Dauphin Island has some restaurants, but there’s just one grocery store and no fast food restaurants. And Lawson is at that awful little boy age of 22 months old that means he HATES sitting at a restaurant for more than thirty minutes (he honestly hates any sort of high chair all the time) so I decided to cook dinner every night at the beach house instead of going through the hassle of getting everyone showered and ready just to wait on a table at a restaurant while my youngest loses his mind.
I’m smart like that. 😉
The only downside is having to use someone else’s kitchen. No food processor (so I made biscuits in a blender), no liquid measuring cups and only 2/3 and 1 cup dry measuring cups (which meant most things I just guessed at), no chopping board, no grater, only one big bowl, etc. Buuuuut it all came together in the end.
Please note these are photos from my phone and are horrible quality and are not staged at all…but I had 8 hungry mouths (including myself) ready to eat, ha!
The first night we had spinach linguine with cream sauce and sautéed Ruby Red shrimp (all our seafood came from Skinner Seafood Market on the island or caught by us).
We found these homemade dry pastas at the Mobile Farmers Market the day we drove down and bought a pound or so of the spinach angel hair (you can even buy it online here!). It was delicious! I paired it with a homemade alfredo sauce and sautéed shrimp. C. liked it so much he ate leftovers for lunch two days in a row (and he never ever ever eats leftovers!).
A pound of lump crab meat made about a dozen crab cakes.
Note: Make the remoulade sauce before you go to the beach (it requires the most pantry items) and stick in your cooler (I also do that with my homemade ranch). For the biscuits I made my own buttermilk.

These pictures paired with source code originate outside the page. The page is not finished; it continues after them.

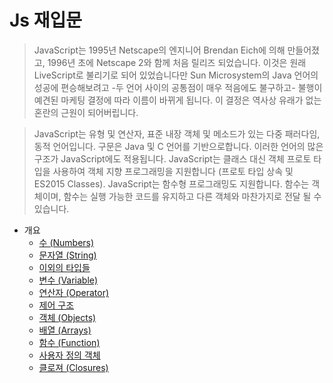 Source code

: # Js 재입문

> JavaScript는 1995년 Netscape의 엔지니어 Brendan Eich에 의해 만들어졌고, 1996년 초에 Netscape 2와 함께 처음 릴리즈 되었습니다. 이것은 원래 LiveScript로 불리기로 되어 있었습니다만 Sun Microsystem의 Java 언어의 성공에 편승해보려고 -두 언어 사이의 공통점이 매우 적음에도 불구하고- 불행이 예견된 마케팅 결정에 따라 이름이 바뀌게 됩니다. 이 결정은 역사상 유래가 없는 혼란의 근원이 되어버립니다.

> JavaScript는 유형 및 연산자, 표준 내장 객체 및 메소드가 있는 다중 패러다임, 동적 언어입니다. 구문은 Java 및 C 언어를 기반으로합니다. 이러한 언어의 많은 구조가 JavaScript에도 적용됩니다. JavaScript는 클래스 대신 객체 프로토 타입을 사용하여 객체 지향 프로그래밍을 지원합니다 (프로토 타입 상속 및 ES2015 Classes). JavaScript는 함수형 프로그래밍도 지원합니다. 함수는 객체이며, 함수는 실행 가능한 코드를 유지하고 다른 객체와 마찬가지로 전달 될 수 있습니다.

- 개요
  - [수 (Numbers)]()
  - [문자열 (String)]()
  - [이외의 타입들]()
  - [변수 (Variable)]()
  - [연산자 (Operator)]()
  - [제어 구조]()
  - [객체 (Objects)]()
  - [배열 (Arrays)]()
  - [함수 (Function)]()
  - [사용자 정의 객체]()
  - [클로져 (Closures)]()
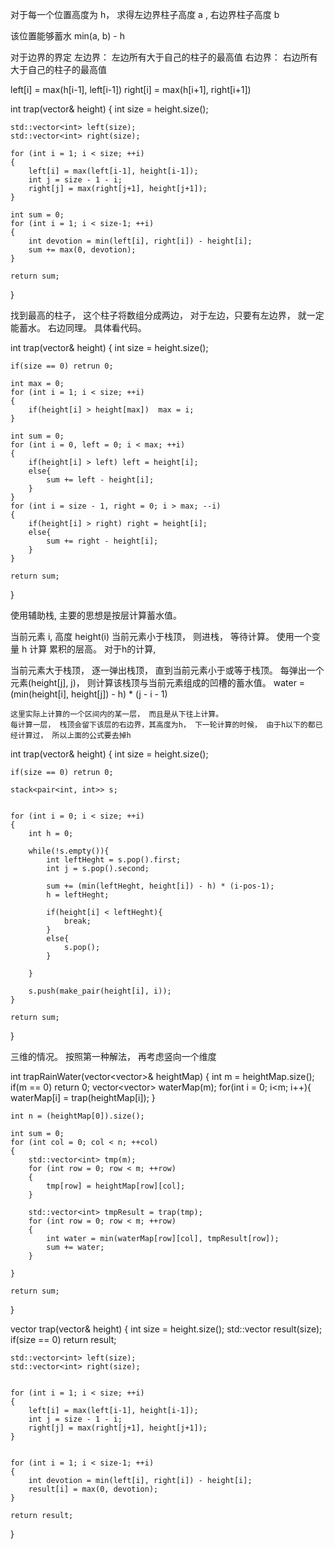 


对于每一个位置高度为 h， 求得左边界柱子高度 a , 右边界柱子高度 b

该位置能够蓄水  min(a, b) - h

对于边界的界定
左边界： 左边所有大于自己的柱子的最高值
右边界： 右边所有大于自己的柱子的最高值

left[i] = max(h[i-1], left[i-1])
right[i] = max(h[i+1], right[i+1])

int trap(vector<int>& height) {
    int size = height.size();

    std::vector<int> left(size);
    std::vector<int> right(size);

    for (int i = 1; i < size; ++i)
    {
        left[i] = max(left[i-1], height[i-1]);
        int j = size - 1 - i;
        right[j] = max(right[j+1], height[j+1]);
    }

    int sum = 0;
    for (int i = 1; i < size-1; ++i)
    {
        int devotion = min(left[i], right[i]) - height[i];
        sum += max(0, devotion);
    }

    return sum;

}



找到最高的柱子， 这个柱子将数组分成两边，
对于左边，只要有左边界， 就一定能蓄水。 右边同理。 具体看代码。

int trap(vector<int>& height) {
    int size = height.size();

    if(size == 0) retrun 0;

    int max = 0;
    for (int i = 1; i < size; ++i)
    {
        if(height[i] > height[max])  max = i;
    }

    int sum = 0;
    for (int i = 0, left = 0; i < max; ++i)
    {
        if(height[i] > left) left = height[i];
        else{
            sum += left - height[i];
        }
    }
    for (int i = size - 1, right = 0; i > max; --i)
    {
        if(height[i] > right) right = height[i];
        else{
            sum += right - height[i];
        }
    }

    return sum;

}

使用辅助栈, 主要的思想是按层计算蓄水值。

当前元素 i, 高度 height(i)
当前元素小于栈顶， 则进栈， 等待计算。
使用一个变量 h 计算 累积的层高。 对于h的计算,

当前元素大于栈顶， 逐一弹出栈顶， 直到当前元素小于或等于栈顶。
    每弹出一个元素(height[j], j)， 则计算该栈顶与当前元素组成的凹槽的蓄水值。
    water = (min(height[i], height[j]) - h) * (j - i - 1)

    这里实际上计算的一个区间内的某一层， 而且是从下往上计算。
    每计算一层， 栈顶会留下该层的右边界，其高度为h， 下一轮计算的时候， 由于h以下的都已经计算过， 所以上面的公式要去掉h



int trap(vector<int>& height) {
    int size = height.size();

    if(size == 0) retrun 0;

    stack<pair<int, int>> s;


    for (int i = 0; i < size; ++i)
    {
        int h = 0;

        while(!s.empty()){
            int leftHeght = s.pop().first;
            int j = s.pop().second;

            sum += (min(leftHeght, height[i]) - h) * (i-pos-1);
            h = leftHeght;

            if(height[i] < leftHeght){
                break;
            }
            else{
                s.pop();
            }

        }

        s.push(make_pair(height[i], i));
    }

    return sum;

}


三维的情况。
按照第一种解法， 再考虑竖向一个维度

int trapRainWater(vector<vector<int>>& heightMap) {
    int m = heightMap.size();
    if(m == 0) return 0;
    vector<vector<int>> waterMap(m);
    for(int i = 0; i<m; i++){
        waterMap[i] = trap(heightMap[i]);
    }

    int n = (heightMap[0]).size();

    int sum = 0;
    for (int col = 0; col < n; ++col)
    {
        std::vector<int> tmp(m);
        for (int row = 0; row < m; ++row)
        {
            tmp[row] = heightMap[row][col];
        }

        std::vector<int> tmpResult = trap(tmp);
        for (int row = 0; row < m; ++row)
        {
            int water = min(waterMap[row][col], tmpResult[row]);
            sum += water;
        }

    }

    return sum;

}


vector<int> trap(vector<int>& height) {
    int size = height.size();
    std::vector<int> result(size);
    if(size == 0) return result;

    std::vector<int> left(size);
    std::vector<int> right(size);


    for (int i = 1; i < size; ++i)
    {
        left[i] = max(left[i-1], height[i-1]);
        int j = size - 1 - i;
        right[j] = max(right[j+1], height[j+1]);
    }


    for (int i = 1; i < size-1; ++i)
    {
        int devotion = min(left[i], right[i]) - height[i];
        result[i] = max(0, devotion);
    }

    return result;

}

Oh and these crab cakes? BEST I’VE EVER HAD.
On the third night we had low country boil.
What would a trip to the beach be without a low country boil, right?! I should note I always add vinegar to the pot of water–I saw the hint on the back of the Old Bay seasoning can years ago. I researched it and the vinegar acts like a lemon–it heightens/brightens the seafood (and nothing tastes like vinegar so no worries).
These may look like red snapper at first glance, but they are actually vermilion snapper. And y’all, they make some of the tastiest fried fish tacos I’ve ever had. Actually, not “some of”. They are THE BEST fried fish tacos.
I used this beer batter recipe. I love how simple the ingredient list is since we didn’t have a fully stocked pantry at the beach. For what’s it’s worth, I used non-alcoholic beer (all we had on hand) and it tasted great.
I served the fish with warm tortillas, lettuce, homegrown tomatoes, avocado, poblano slaw, cheddar cheese, and sour cream. I also made some spanish rice out of a packet and cooked some fresh corn with a little butter and some chopped poblano.
(This was this best dinner in my opinion.)
The next night was our last night at the beach so we did a clean-the-pantry out dinner. We used more of the vermillion snapper, but this time I cooked it in the oven. I added steam broccoli, mac n cheese (the kids are not big fan of broccoli and baked fish, who would’ve thought?! HA!!), creamy corn-cucumber-tomato-onion salad (that’s the bomb dot com), and corn bread muffins.
And that was we ate for dinner at the beach. Just posting these recipes makes me want to go back again. I’m already looking forward to next year!